Исключение составляла разве что переброшенная с Центрального фронта дивизия, которой командовал герой Мадрида — Лукач. Но его солдаты имели опыт боев только в мадридском мегаполисе и совсем не знали условий каменистого и засушливого Арагона. Таланты же Лукача были сильно преувеличены репортерами. Он (как и Морионес и Посас) пренебрегал разведкой и потому имел самые скудные и малодостоверные сведения о противнике.
Как и у Ла-Гранхи, атакующую сторону преследовали неудачи. На второй день безуспешного наступления прямым попаданием снаряда в штабной автомобиль был убит генерал Лукач и тяжело ранен его дивизионный советник Фриц (советский офицер П.И. Батов). Присланный из Валенсии на замену Лукачу генерал Клебер тоже не имел успеха.
Фронтовое командование и его советский военный советник Леонидов плохо спланировали операцию и не лучшим образом руководили ею. Они не смогли навести в каталонских анархистских бригадах элементарного порядка, поэтому, когда одни бригады кидались в атаку, другие безнаказанно отсиживались в траншеях.
В противоположность Моле, Вареле или Кейпо, Посас и Леонидов вникали решительно во все, не давая полевым командирам инициативы. Они шаблонно гнали войска в наступление именно там, где провалились все предыдущие атаки — августовские, декабрьские и апрельские. Их единственным аргументом было: «Бильбао! Нужно выручить Бильбао!»
Бои под Уэской затихли только к 23 июня. Республиканские войска потеряли почти 6000 ранеными и убитыми (до 40 % состава) и были истощены. Потери же националистов были ничтожно малыми.
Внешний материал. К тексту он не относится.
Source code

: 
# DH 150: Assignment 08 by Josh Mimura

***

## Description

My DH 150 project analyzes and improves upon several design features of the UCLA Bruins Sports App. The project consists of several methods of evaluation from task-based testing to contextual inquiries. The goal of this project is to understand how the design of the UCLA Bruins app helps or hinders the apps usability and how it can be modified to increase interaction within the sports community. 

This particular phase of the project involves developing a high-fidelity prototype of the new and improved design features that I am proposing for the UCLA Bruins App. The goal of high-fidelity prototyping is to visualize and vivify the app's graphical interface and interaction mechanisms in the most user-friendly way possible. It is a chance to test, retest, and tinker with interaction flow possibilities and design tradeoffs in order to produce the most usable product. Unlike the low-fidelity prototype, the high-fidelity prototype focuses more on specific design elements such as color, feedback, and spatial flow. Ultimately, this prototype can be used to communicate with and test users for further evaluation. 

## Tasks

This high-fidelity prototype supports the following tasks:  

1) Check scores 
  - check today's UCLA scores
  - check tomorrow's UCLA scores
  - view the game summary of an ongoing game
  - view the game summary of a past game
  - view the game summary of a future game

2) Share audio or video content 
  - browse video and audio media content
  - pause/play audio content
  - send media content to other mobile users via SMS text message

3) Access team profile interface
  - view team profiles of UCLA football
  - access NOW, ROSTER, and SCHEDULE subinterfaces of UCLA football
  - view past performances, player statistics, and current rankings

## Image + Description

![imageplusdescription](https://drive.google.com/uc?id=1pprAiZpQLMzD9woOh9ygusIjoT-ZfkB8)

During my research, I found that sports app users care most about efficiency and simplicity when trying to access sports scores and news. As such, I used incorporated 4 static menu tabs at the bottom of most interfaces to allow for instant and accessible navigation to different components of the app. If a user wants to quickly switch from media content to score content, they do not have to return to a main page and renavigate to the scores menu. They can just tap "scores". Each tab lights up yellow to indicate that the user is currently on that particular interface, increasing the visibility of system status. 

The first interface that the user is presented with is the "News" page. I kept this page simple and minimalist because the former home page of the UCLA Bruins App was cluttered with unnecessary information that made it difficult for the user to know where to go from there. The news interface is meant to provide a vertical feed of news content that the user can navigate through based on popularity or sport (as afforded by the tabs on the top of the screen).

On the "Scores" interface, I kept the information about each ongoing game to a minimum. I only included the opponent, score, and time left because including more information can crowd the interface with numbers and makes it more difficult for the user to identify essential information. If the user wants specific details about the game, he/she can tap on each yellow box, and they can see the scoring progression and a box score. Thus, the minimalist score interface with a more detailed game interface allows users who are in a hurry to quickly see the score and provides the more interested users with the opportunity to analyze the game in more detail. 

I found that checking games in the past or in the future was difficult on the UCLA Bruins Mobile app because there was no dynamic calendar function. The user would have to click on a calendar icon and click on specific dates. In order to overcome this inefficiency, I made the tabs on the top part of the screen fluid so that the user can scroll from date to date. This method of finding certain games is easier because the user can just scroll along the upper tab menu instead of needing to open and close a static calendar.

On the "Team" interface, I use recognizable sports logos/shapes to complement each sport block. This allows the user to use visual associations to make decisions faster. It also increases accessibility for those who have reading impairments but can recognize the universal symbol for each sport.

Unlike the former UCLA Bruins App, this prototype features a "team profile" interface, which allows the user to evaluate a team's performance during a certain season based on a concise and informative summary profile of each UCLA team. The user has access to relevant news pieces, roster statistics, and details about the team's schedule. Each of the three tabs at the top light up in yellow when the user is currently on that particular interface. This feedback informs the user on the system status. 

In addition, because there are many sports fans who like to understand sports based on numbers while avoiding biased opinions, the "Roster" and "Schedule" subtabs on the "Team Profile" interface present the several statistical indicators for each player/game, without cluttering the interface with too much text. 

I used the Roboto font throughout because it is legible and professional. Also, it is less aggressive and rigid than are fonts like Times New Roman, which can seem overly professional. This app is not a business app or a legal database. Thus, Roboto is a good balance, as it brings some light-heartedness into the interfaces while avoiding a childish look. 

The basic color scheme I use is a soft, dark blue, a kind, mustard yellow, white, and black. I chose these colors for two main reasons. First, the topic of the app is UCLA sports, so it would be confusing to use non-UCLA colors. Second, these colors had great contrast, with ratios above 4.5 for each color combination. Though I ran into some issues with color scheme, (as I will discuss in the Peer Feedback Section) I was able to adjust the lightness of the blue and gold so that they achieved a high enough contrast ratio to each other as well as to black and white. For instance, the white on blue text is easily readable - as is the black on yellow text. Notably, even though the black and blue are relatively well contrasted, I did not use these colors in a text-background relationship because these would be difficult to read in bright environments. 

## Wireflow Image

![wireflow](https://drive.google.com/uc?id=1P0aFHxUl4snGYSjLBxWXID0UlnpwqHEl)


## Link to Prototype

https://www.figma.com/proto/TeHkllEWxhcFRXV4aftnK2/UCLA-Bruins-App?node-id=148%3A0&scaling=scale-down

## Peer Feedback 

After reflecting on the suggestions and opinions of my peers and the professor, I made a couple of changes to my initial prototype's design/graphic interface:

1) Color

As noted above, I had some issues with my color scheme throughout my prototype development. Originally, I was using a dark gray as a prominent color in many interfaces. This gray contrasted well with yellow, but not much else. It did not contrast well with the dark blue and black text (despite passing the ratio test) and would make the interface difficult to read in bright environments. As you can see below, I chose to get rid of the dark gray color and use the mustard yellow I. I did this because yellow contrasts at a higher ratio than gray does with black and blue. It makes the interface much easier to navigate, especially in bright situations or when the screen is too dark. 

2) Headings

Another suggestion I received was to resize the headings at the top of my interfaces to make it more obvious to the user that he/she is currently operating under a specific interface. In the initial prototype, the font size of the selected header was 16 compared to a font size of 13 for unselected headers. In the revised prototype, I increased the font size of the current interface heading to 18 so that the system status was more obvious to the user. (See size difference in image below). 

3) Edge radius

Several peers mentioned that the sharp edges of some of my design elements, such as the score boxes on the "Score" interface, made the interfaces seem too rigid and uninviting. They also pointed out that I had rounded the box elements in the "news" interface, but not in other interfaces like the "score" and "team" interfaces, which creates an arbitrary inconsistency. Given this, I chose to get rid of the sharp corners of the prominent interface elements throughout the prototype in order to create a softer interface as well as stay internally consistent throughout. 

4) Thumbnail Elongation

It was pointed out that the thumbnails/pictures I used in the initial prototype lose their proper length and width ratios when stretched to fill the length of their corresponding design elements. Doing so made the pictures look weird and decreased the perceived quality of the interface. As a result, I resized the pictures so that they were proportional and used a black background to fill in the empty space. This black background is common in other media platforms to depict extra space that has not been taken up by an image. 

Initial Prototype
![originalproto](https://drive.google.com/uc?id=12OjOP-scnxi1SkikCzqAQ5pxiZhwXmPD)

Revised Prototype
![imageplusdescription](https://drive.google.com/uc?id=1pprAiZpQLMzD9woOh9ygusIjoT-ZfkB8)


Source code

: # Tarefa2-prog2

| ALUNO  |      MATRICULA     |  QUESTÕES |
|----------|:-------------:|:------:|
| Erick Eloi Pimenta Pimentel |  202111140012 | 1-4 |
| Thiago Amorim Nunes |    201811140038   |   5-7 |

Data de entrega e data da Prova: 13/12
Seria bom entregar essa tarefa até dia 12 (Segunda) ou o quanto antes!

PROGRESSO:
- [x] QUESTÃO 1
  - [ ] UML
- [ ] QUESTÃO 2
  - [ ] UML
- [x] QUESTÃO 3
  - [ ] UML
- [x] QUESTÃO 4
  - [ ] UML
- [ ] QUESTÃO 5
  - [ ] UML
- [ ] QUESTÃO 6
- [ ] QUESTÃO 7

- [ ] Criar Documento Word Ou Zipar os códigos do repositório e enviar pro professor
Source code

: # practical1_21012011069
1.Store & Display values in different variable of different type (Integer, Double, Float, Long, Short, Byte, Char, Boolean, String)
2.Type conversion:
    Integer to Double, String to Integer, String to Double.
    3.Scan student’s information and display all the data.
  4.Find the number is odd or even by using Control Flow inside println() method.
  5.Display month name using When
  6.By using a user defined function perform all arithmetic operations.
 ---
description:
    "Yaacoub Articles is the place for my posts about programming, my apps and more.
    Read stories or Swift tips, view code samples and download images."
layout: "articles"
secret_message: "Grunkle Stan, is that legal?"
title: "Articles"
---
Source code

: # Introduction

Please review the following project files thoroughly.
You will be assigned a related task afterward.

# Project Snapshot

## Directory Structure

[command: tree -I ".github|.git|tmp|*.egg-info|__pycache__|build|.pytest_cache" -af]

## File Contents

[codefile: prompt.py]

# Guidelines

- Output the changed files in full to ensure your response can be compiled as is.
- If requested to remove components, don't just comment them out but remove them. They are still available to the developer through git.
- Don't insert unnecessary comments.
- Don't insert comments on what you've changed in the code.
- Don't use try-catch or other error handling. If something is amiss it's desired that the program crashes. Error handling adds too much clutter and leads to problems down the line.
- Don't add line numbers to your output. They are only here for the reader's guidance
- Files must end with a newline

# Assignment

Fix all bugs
Не потребовав у верховного командования ни одной роты резервов, не имея бронетанковых сил и располагая малочисленной артиллерией, они полностью выиграли оборонительную операцию.
Северная армия Солчаги между тем пробивала путь к Железному поясу, ломая становой хребет баскских вооруженных сил. 6 июня после недельных боев националисты взяли важную высоту Пенья-Лемон. Затем Солчаге пришлось сделать паузу в связи с «неопределенностью» на Центральном фронте.
11-12 июня жесточайшая бомбежка республиканских линий, проведенная «Легионом Кондором» и «легионарной авиацией», возвестила о генеральном наступлении 40 000 националистов. Не успели еще рассеяться дым и пыль от бомбовых разрывов, не успели оглушенные обороняющиеся выйти из блиндажей, как в атаку пошли «Т-1» и «Ансальдо», увлекая за собой пехоту. Так не на бумаге, а на поле боя появились на свет основы тактики «блицкрига», или «глубокой операции», ставшей позже основным оперативным приемом Второй мировой войны.
Теперь события в Бискайе шли ускоренным темпом: батальоны Агирре отступали на большей части фронта. 12–13 июня войска Алонсо Веги и Гарсиа Валино вышли ко внешнему обводу Железного пояса, но штурмовать начали только его неумело (или вредительски) оборудованные восточные сектора, безошибочно определяя их уязвимые места.
Плоды предательства Гойкоэчеа сразу дали о себе знать. Железный пояс был прорван. К 15 июня восточные укрепления «Синтурона» и часть пригородов Бильбао были в руках наступающих. До центра Бильбао им оставалось десять километров. Устье Нервиона — реки, на которой стоит Бильбао, оказалось под огнем артиллерии итальянской дивизии «Черные стрелы», наступавшей на северном фланге и обходившей теперь город со стороны моря.
Каудильо воспользовался моментом, чтобы назидательно заявить по радио Саламанки и Бургоса: «То, что вы называли железным поясом, прорвано нашими войсками. Ничто не остановит победоносного, всесокрушающего наступления националистической армии… Если вы намерены сдаться, воспользуйтесь оставшимися у вас мгновениями».